Monday, July 16, 2007

Economic Advantage Trumps Global Warming Dangers

By Cernig

I've a suggestion for anyone left who denies global warming is a real and occuring problem - put your money where your mouth is and move to Tuvalu.
Veu Lesa, a 73-year-old villager in Tuvalu, does not need scientific reports to tell him that the sea is rising. The evidence is all around him. The beaches of his childhood are vanishing. The crops that used to feed his family have been poisoned by salt water. In April, he had to leave his home when a "king tide" flooded it, showering it with rocks and debris.

For Tuvalu, a string of nine picturesque atolls and coral islands, global warming is not an abstract danger; it is a daily reality. The tiny South Pacific nation, only four metres above sea level at its highest point, may not exist in a few decades. Its people are already in flight; more than 4,000 live in New Zealand, and many of the remaining 10,500 are planning to join the exodus. Others, though, are determined to stay and try to fight the advancing waves.

The outlook is bleak. A tidal gauge on the main atoll, Funafuti, suggests the sea level is climbing by 5.6mm a year, twice the average global rate predicted by the UN's International Panel on Climate Change (IPCC).

There is not enough data yet to establish a definitive trend but that figure is alarming, implying a rise of more than half a metre in the next century. Most Tuvaluans live just one to two metres above sea level.

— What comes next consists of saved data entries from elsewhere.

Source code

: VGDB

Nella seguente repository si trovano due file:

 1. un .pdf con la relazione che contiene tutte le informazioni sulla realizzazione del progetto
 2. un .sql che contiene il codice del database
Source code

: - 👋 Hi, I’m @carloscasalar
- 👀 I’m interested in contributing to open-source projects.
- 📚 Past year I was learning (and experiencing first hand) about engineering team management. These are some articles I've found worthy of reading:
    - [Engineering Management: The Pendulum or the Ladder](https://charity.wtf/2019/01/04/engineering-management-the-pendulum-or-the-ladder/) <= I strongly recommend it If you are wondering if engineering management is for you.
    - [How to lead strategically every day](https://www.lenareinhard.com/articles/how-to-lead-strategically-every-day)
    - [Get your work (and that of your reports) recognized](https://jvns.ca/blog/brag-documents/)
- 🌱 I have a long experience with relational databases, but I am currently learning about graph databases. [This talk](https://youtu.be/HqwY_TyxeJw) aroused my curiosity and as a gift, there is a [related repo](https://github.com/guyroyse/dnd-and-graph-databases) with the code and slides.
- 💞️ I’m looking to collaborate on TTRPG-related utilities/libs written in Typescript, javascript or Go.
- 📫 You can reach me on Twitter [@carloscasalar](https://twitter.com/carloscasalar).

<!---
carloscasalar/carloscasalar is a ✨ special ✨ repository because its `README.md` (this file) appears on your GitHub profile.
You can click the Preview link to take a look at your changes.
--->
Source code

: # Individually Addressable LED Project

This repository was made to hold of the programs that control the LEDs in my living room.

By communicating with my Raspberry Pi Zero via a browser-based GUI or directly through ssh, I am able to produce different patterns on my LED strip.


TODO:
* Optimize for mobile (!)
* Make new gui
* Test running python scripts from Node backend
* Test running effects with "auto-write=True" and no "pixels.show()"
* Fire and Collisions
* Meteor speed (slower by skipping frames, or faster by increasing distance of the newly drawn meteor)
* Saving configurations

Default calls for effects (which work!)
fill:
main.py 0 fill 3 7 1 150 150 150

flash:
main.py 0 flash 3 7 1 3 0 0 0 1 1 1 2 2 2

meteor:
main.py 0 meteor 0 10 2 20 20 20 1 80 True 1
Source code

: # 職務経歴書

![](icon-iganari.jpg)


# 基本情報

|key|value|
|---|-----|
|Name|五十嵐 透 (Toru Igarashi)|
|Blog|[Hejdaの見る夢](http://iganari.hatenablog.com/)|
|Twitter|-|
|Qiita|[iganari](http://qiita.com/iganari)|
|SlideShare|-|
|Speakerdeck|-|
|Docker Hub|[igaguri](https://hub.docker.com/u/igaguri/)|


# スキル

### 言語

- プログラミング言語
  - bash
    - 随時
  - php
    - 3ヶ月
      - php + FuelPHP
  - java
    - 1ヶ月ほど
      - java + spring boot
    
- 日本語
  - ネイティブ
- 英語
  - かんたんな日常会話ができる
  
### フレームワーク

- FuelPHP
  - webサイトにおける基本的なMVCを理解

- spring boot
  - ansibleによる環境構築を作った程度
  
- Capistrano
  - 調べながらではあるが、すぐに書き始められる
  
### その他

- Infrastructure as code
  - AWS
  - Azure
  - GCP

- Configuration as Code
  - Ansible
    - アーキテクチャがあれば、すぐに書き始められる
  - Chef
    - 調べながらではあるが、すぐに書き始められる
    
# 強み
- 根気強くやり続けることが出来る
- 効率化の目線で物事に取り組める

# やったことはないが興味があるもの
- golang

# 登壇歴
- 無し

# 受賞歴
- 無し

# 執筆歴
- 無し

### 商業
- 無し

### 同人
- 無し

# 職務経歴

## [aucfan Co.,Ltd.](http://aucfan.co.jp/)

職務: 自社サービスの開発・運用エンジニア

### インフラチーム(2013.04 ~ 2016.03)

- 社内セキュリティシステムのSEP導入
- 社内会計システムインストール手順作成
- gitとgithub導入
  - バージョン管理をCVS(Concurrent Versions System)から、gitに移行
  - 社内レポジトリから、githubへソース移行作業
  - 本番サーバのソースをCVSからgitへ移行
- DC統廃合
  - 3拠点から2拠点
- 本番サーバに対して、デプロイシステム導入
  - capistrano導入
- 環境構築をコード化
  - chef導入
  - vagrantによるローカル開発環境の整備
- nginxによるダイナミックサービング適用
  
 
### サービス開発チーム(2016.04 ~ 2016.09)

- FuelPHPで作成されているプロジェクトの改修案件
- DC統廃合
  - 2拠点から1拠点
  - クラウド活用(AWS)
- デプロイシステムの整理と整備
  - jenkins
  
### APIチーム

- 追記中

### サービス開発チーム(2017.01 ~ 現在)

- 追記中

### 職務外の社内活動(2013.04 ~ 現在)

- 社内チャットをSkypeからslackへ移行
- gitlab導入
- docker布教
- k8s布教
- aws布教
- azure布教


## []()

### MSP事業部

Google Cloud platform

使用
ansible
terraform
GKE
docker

Funafuti's tranquil lagoon is adorned by a necklace of cream islets, each one tufted with dense vegetation. There used to be seven. Now there are six. The other one disappeared after a series of cyclones in the late 1990s. First, the palm trees were stripped off, then the sand, then the soil beneath. All that remains is a forlorn scrap of rubble, visible at low tide. It is an ominous indicator, in miniature, of what awaits Tuvalu's larger, populated islands.

Of all the low-lying nations menaced by global warming, little Tuvalu has been most vocal in the international arena. It recognised the threat early on, and successive governments have lobbied hard to alert the outside world to its predicament. The country - formerly one half of the Gilbert and Ellice Islands, a British protectorate - joined the UN and the Commonwealth in order to raise its profile, and sent diplomats on globe-trotting missions.

Six or seven years on, Tuvaluans concluded that the international community - particularly the big industrialised nations puffing vast quantities of carbon dioxide into the atmosphere - does not care. "They never listened when we asked for help," says Enate Evi, director of the Environment Department. "To be honest, I think they only care about themselves, and their economic advantage. That's how it feels, sitting here."
Tuvalu - the new headquarters for conservative denialist groups like this and this.